F.A.Q.

Can you repair my glasses?

Whether you need new nose pads, have lost a screw or your glasses just simply need tightening up, stop into our store with your spectacles and we will be only too happy to see if we can help you out. Most repairs can be carried out on site, however if your glasses are in need of a bit more TLC or require parts to be ordered you may have to leave them with us for a little while.

Why is the prescription for my glasses different than my contact lens prescription?

A contact lens prescription requires various measurements to be included, such as the curvature and size of contact lens needed to fit your eye. The power required is usually different to your glasses prescription too, as your lens fits directly on your eye.

Can a Contact lens get lost in the back of the eye?

No. This is a very common myth! Contact lenses may occasionally get stuck under your eyelid, but that is easily dealt with. Your lens cannot get lost as the back of your eye! Your eyelids connect with your eye to form a barrier meaning that it is impossible for a lens to get through.

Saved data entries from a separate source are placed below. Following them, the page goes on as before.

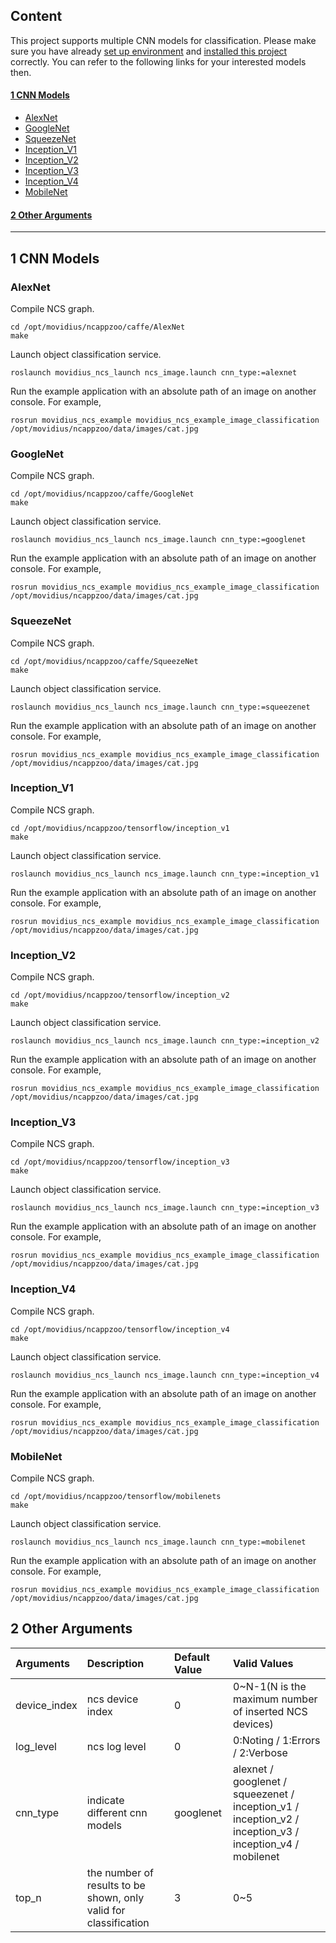## Content
This project supports multiple CNN models for classification. Please make sure you have already [set up environment](https://github.com/intel/ros_intel_movidius_ncs/tree/reorg_readme#3-environment-setup) and [installed this project](https://github.com/intel/ros_intel_movidius_ncs/tree/reorg_readme#4-building-and-installation) correctly. You can refer to the following links for your interested models then.  
#### [1 CNN Models](#1-cnn-models)
* [AlexNet](#alexnet)
* [GoogleNet](#googlenet)
* [SqueezeNet](#squeezenet)
* [Inception_V1](#inception_v1)
* [Inception_V2](#inception_v2)
* [Inception_V3](#inception_v3)
* [Inception_V4](#inception_v4)
* [MobileNet](#mobilenet)
#### [2 Other Arguments](2-other-arguments-1)
----------------------------------

## 1 CNN Models
### AlexNet
Compile NCS graph.
```Shell
cd /opt/movidius/ncappzoo/caffe/AlexNet
make
```
Launch object classification service.
```Shell
roslaunch movidius_ncs_launch ncs_image.launch cnn_type:=alexnet
```
Run the example application with an absolute path of an image on another console. For example,
```Shell
rosrun movidius_ncs_example movidius_ncs_example_image_classification /opt/movidius/ncappzoo/data/images/cat.jpg
```
### GoogleNet
Compile NCS graph.
```Shell
cd /opt/movidius/ncappzoo/caffe/GoogleNet
make
```
Launch object classification service.
```Shell
roslaunch movidius_ncs_launch ncs_image.launch cnn_type:=googlenet
```
Run the example application with an absolute path of an image on another console. For example,
```Shell
rosrun movidius_ncs_example movidius_ncs_example_image_classification /opt/movidius/ncappzoo/data/images/cat.jpg
```
### SqueezeNet
Compile NCS graph.
```Shell
cd /opt/movidius/ncappzoo/caffe/SqueezeNet
make
```
Launch object classification service.
```Shell
roslaunch movidius_ncs_launch ncs_image.launch cnn_type:=squeezenet
```
Run the example application with an absolute path of an image on another console. For example,
```Shell
rosrun movidius_ncs_example movidius_ncs_example_image_classification /opt/movidius/ncappzoo/data/images/cat.jpg
```
### Inception_V1
Compile NCS graph.
```Shell
cd /opt/movidius/ncappzoo/tensorflow/inception_v1
make
```
Launch object classification service.
```Shell
roslaunch movidius_ncs_launch ncs_image.launch cnn_type:=inception_v1
```
Run the example application with an absolute path of an image on another console. For example,
```Shell
rosrun movidius_ncs_example movidius_ncs_example_image_classification /opt/movidius/ncappzoo/data/images/cat.jpg
```
### Inception_V2
Compile NCS graph.
```Shell
cd /opt/movidius/ncappzoo/tensorflow/inception_v2
make
```
Launch object classification service.
```Shell
roslaunch movidius_ncs_launch ncs_image.launch cnn_type:=inception_v2
```
Run the example application with an absolute path of an image on another console. For example,
```Shell
rosrun movidius_ncs_example movidius_ncs_example_image_classification /opt/movidius/ncappzoo/data/images/cat.jpg
```
### Inception_V3
Compile NCS graph.
```Shell
cd /opt/movidius/ncappzoo/tensorflow/inception_v3
make
```
Launch object classification service.
```Shell
roslaunch movidius_ncs_launch ncs_image.launch cnn_type:=inception_v3
```
Run the example application with an absolute path of an image on another console. For example,
```Shell
rosrun movidius_ncs_example movidius_ncs_example_image_classification /opt/movidius/ncappzoo/data/images/cat.jpg
```
### Inception_V4
Compile NCS graph.
```Shell
cd /opt/movidius/ncappzoo/tensorflow/inception_v4
make
```
Launch object classification service.
```Shell
roslaunch movidius_ncs_launch ncs_image.launch cnn_type:=inception_v4
```
Run the example application with an absolute path of an image on another console. For example,
```Shell
rosrun movidius_ncs_example movidius_ncs_example_image_classification /opt/movidius/ncappzoo/data/images/cat.jpg
```
### MobileNet
Compile NCS graph.
```Shell
cd /opt/movidius/ncappzoo/tensorflow/mobilenets
make
```
Launch object classification service.
```Shell
roslaunch movidius_ncs_launch ncs_image.launch cnn_type:=mobilenet
```
Run the example application with an absolute path of an image on another console. For example,
```Shell
rosrun movidius_ncs_example movidius_ncs_example_image_classification /opt/movidius/ncappzoo/data/images/cat.jpg
```
## 2 Other Arguments
|Arguments|Description|Default Value|Valid Values|
|:-|:-|:-|:-|
|device_index|ncs device index|0|0~N-1(N is the maximum number of inserted NCS devices)|
|log_level|ncs log level|0|0:Noting / 1:Errors / 2:Verbose|
|cnn_type|indicate different cnn models|googlenet|alexnet / googlenet / squeezenet / inception_v1 / inception_v2 / inception_v3 / inception_v4 / mobilenet|
|top_n|the number of results to be shown, only valid for classification|3|0~5|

What are polarized lenses?

Tinted and UV’s sun-glass lenses help to protect our eyes from harmful UV rays, however they do not block out sudden glare you can experience from water or when driving. This glare can often be blinding and hazardous. Polarized lenses act as a filter that blocks unwanted visible light reflected from horizontal surfaces such as water and the road, allowing the wearer to obtain more comfortable vision and better clarity. Polarized lenses are great for Drivers, Skiers and Fishermen.

Any Coupons or discounts available?

Certainly. If you are a new customer, just mention to your optician that you read about this promotion on our website and get 20% off your first pair of regularly priced prescription eye glasses. Not valid with certain managed care vision plans or Value line as they are already discounted.

What makes Northwest Optical so special?

At Northwest Optical, it’s all about service and quality. We are family owned and have been in business for over 14 years.  When you visit our shop you build a relationship with opticians who care and who you can count on to be there for you when you return – again and again. You get to know our friendly faces and we get to know yours.  We have our own finishing lab and are able to efficiently keep control of the fabrication of many of our lenses.

What is the difference between a daily disposable contact lens and a reusable contact lens?

Daily disposable lenses are worn for 1 day only and then discarded. You should never wear a daily disposable lens for more than one day. Reusable lenses are worn every day and replaced as advised by your contact lens optician. We usually recommend you change your lenses every 2 weeks or monthly depending on the brand we prescribe. You will need to clean and disinfect your reusable lenses every day.

What kind of contact lenses are recommended for my child?

This depends on many factors including activity level, maturity level and spectacle prescription.  In general, children from ages 8-11 do well in single use lenses because they are easy and clean.  The more mature child with special prescription needs does well with gas permeable lenses.  Children ages 11 and above do well with single use lenses, one week daily wear lenses, one month daily wear lenses, and gas permeable lenses depending on the needs of the child.  The parent is always the best judge of a child’s maturity level and readiness for contact lenses.

When should my child have his/her first eye exam?

80% of what a child learns is through their vision.  It is important to have a comprehensive eye examination before preschool to insure that your child does not have any undetected eye health or vision issues that would impede his or her learning. It is also critical to have a thorough eye examination before the First Grade.

What are Optometrists, Ophthalmologist and Opticians?

An optometrist (OD) are your primary care Physicians for your eyes.  They performs comprehensive eye exams, prescribes eyeglasses and contact lenses for vision correction, and provides pre-and post-operative care for patients undergoing LASIK and other eye surgery performed by an ophthalmologist. Optometrists also are trained to diagnose and treat eye infections and other eye problems and diseases, including glaucoma. Some ODs also provide low vision services, vision therapy and other eye care services. Similar to medical physicians an optometrist must complete a four-year post-baccalaureate doctorate program in optometry and many ODs also complete one or two postgraduate residencies with advanced study in a specific area of eye care.

An ophthalmologist is a medical doctor (MD) or osteopathic doctor (DO) who specializes in eye and vision care. Ophthalmologists diagnose and treat disease, prescribe medication and perform eye surgery. An ophthalmologist must complete four years of medical school, one year of internship, and at least three years of residency (hospital-based training) in the diagnosis and medical and surgical treatment of eye disorders.

An optician is a professional in the field of finishing and fitting eyeglass lenses, frames, and contact lenses.  An Optician turns your doctor’s prescription into the glasses or contact lenses you need to make your vision the best it can be.  An Optician is an integral part of the vision care experience that adheres to exacting standards in order to enhance your vision.